Salvador Dalí spent between 1939 and 1948 in the United States and his art began to depict more decipherable themes, from religion to sexuality.

Artistic Styles and Influences

Dalí was principally inspired by the untangible, unconscious world that we do not participate in, but that we dream. During the 1930's he went to Paris and became a fully fledged contributor to the Surrealist Movement, led by André Breton. Regardless of the fact that he was ousted only nine years later, it was surrealism that defined him and his work for the main part of his life.

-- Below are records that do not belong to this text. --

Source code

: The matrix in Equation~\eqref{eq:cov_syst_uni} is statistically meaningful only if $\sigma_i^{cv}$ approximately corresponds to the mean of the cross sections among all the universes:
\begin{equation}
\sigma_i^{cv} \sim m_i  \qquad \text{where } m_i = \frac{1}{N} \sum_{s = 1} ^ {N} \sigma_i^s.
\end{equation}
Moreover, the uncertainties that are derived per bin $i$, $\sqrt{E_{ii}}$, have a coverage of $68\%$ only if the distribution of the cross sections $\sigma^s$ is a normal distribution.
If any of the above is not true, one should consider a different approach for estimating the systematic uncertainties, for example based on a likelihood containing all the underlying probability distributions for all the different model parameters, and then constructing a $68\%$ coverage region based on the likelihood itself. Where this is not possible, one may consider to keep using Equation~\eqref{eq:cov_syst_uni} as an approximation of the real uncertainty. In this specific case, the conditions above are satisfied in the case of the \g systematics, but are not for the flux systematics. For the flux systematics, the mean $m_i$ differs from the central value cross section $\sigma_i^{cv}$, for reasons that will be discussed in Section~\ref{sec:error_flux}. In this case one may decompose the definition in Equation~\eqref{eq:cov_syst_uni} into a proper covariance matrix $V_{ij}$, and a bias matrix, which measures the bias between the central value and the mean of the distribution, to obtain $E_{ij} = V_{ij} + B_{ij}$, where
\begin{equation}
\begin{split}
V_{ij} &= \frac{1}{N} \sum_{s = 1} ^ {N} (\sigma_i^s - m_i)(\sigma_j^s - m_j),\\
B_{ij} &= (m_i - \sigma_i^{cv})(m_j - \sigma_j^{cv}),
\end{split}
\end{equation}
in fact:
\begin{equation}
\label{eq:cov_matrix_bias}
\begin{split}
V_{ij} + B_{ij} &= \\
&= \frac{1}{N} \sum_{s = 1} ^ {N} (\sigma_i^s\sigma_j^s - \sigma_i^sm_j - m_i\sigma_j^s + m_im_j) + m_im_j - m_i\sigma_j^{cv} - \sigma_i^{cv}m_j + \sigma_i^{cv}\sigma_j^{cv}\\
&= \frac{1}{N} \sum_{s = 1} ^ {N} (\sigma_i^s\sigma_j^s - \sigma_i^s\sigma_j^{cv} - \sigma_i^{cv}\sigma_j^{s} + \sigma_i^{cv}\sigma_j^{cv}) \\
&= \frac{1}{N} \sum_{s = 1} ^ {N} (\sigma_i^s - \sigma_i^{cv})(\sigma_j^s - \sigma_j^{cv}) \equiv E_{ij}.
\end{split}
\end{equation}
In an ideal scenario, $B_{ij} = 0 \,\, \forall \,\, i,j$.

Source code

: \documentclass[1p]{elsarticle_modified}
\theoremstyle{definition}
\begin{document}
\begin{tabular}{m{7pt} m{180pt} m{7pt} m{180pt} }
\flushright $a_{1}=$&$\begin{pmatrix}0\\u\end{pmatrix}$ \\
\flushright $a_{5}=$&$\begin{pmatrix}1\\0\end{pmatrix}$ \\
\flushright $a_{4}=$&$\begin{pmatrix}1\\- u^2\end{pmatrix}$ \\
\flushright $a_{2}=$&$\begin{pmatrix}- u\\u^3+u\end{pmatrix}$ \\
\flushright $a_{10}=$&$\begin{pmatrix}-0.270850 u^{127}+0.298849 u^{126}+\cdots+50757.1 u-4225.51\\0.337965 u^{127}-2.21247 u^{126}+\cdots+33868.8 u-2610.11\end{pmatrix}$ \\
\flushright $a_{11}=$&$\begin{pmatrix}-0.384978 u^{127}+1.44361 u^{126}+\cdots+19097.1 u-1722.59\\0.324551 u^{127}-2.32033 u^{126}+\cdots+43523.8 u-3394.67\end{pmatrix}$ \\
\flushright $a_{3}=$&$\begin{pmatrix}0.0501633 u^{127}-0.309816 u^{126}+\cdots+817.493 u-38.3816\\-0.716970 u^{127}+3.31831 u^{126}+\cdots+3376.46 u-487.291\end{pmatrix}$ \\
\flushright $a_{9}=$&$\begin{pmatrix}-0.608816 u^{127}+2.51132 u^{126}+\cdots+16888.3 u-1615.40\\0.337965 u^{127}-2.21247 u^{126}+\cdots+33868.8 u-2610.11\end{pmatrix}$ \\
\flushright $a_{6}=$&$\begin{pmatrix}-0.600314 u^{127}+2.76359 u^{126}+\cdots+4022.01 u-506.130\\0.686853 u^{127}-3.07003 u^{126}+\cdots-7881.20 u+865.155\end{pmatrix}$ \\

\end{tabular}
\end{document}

As well as his contemporary Surrealist painters like André Breton and Joan Miró, Dalí also found inspiration in the works of film directors like Luis Buñuel, with whom he worked with on his first film in 1929, 'Un Chien Andalou'. This short, black and white film contains only music and no words as a soundtrack to some of the most disturbing and inexplicable images seen on film. A man dragging bloody donkeys attached to a piano across a room and the splicing of an eyeball are just some of the treats that lie in store for the viewer. However, whilst the film appears to be nonsensical, it captures perfectly the nightmarish incontrollability of dreams. Two years later he collaborated with Luis Buñuel again on the film 'L'Age D'or'.

Salvador Dalí also spent some time travelling in Italy, during which he was captivated by the classical and renaissance style pieces left behind by old masters. After being disallowed to continue as a 'Surrealist', having had an aggressive disaggreement with the movements' founder, Dalí began to paint his own versions of classic sacred scenes and more traditional art subjects. During his time in America he also began to write (rather egoistically) several autobiographies which he titled 'The Secret Life of Salvador Dalí' (1942) and 'Diary of a Genius' (1964).

You can see some great collections of Dalí's masterpieces if you are in Spain. The Fundació Gala Salvador Dalí in Figueres and the Museo Nacional Centro de Arte Reina Sofia in Madrid.